The Bureau intercepts Raven's call and dispatches Gilbert to deal with him. Gilbert uses a giant spider to frighten Raven into insanity before Steed and Peel arrive. Realising the role of the Bureau in the attacks, Steed poses as a businessman and meets with Pemberton, Voss and Gilbert to hire them. However, a secret lie detector test conducted on Steed during the interview means the Bureau does not believe his cover story. Steed attempts to break through to Raven in his rare moments of sanity and realises that he suffers from arachnophobia, leading Steed also to work out that the other executives had crippling fears, namely being in wide open spaces for Meadows, mice for Fox, speed for Crawley and birds for White.

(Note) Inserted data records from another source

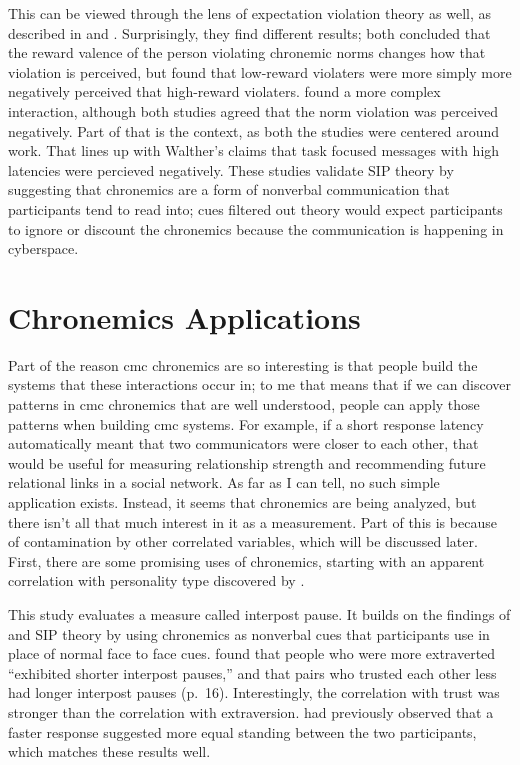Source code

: \documentclass[
  stu]{apa7}
\begin{document}
This can be viewed through the lens of expectation violation theory as
well, as described in \textcite{kalman11} and \textcite{sheldon06}.
Surprisingly, they find different results; both concluded that the
reward valence of the person violating chronemic norms changes how that
violation is perceived, but \textcite{sheldon06} found that low-reward
violaters were more simply more negatively perceived that high-reward
violaters. \textcite{kalman11} found a more complex interaction,
although both studies agreed that the norm violation was perceived
negatively. Part of that is the context, as both the studies were
centered around work. That lines up with Walther's claims that task
focused messages with high latencies were percieved negatively. These
studies validate SIP theory by suggesting that chronemics are a form of
nonverbal communication that participants tend to read into; cues
filtered out theory would expect participants to ignore or discount the
chronemics because the communication is happening in cyberspace.

\hypertarget{chronemics-applications}{%
\section{Chronemics Applications}\label{chronemics-applications}}

Part of the reason cmc chronemics are so interesting is that people
build the systems that these interactions occur in; to me that means
that if we can discover patterns in cmc chronemics that are well
understood, people can apply those patterns when building cmc systems.
For example, if a short response latency automatically meant that two
communicators were closer to each other, that would be useful for
measuring relationship strength and recommending future relational links
in a social network. As far as I can tell, no such simple application
exists. Instead, it seems that chronemics are being analyzed, but there
isn't all that much interest in it as a measurement. Part of this is
because of contamination by other correlated variables, which will be
discussed later. First, there are some promising uses of chronemics,
starting with an apparent correlation with personality type discovered
by \textcite{kalman13}.

This study evaluates a measure called interpost pause. It builds on the
findings of \textcite{kalman11} and SIP theory by using chronemics as
nonverbal cues that participants use in place of normal face to face
cues. \textcite{kalman13} found that people who were more extraverted
``exhibited shorter interpost pauses,'' and that pairs who trusted each
other less had longer interpost pauses (p.~16). Interestingly, the
correlation with trust was stronger than the correlation with
extraversion. \textcite{walther95} had previously observed that a faster
response suggested more equal standing between the two participants,
which matches these results well.
\end{document}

Gilbert attempts to kill Steed in a quarry but is unsuccessful. The two men fight, and Gilbert is crushed by his own excavator. With Gilbert missing, Pemberton and Voss decide to play along with Steed's cover story and kidnap Mrs Peel, whom Steed had identified as the rival to his cover identity. At the Bureau's headquarters, Pemberton demands Steed's whereabouts from Mrs Peel and threatens to use weaknesses from her questionnaire answers against her. However, the testing determines that Peel has a high fear index, meaning she is not easily scared like the others, and so Pemberton instead resorts to threatening torture. Steed, finding that Peel is gone, heads to the Bureau also.

A confrontation ensues, leading to Steed identifying Pemberton as having a crippling fear of the dark. Steed breaks the lights, and Voss and Pemberton are incapacitated in the subsequent fight. Returning to Mrs Peel's home, Steed and Peel celebrate their victory.

==Cast==
- Patrick Macnee as John Steed
- Diana Rigg as Emma Peel
- Patrick Cargill as Pemberton
- Brian Wilde as Raven
- Annette Carell as Dr. Voss
- Garfield Morgan as Gilbert
- Andrew Keir as Crawley
- Jeremy Burnham as Gordon White
- Edward Burnham as Meadows
- Bernard Horsfall as Fox
- Ruth Trouncer as Dr. Hill
- Declan Mulholland as Saunders
- Phillip Ross as Hospital Attendant

==Production==
Declan Mulholland receives screen credit as Saunders, despite his role being brief and non-speaking. Nevertheless, many actors in the series stay uncredited even with larger roles to play.

==Reception==
According to Television's Greatest Hits, this episode was the top-rated episode for 1967, and ranked second of all The Avengers episodes according to viewer ratings at the time it aired.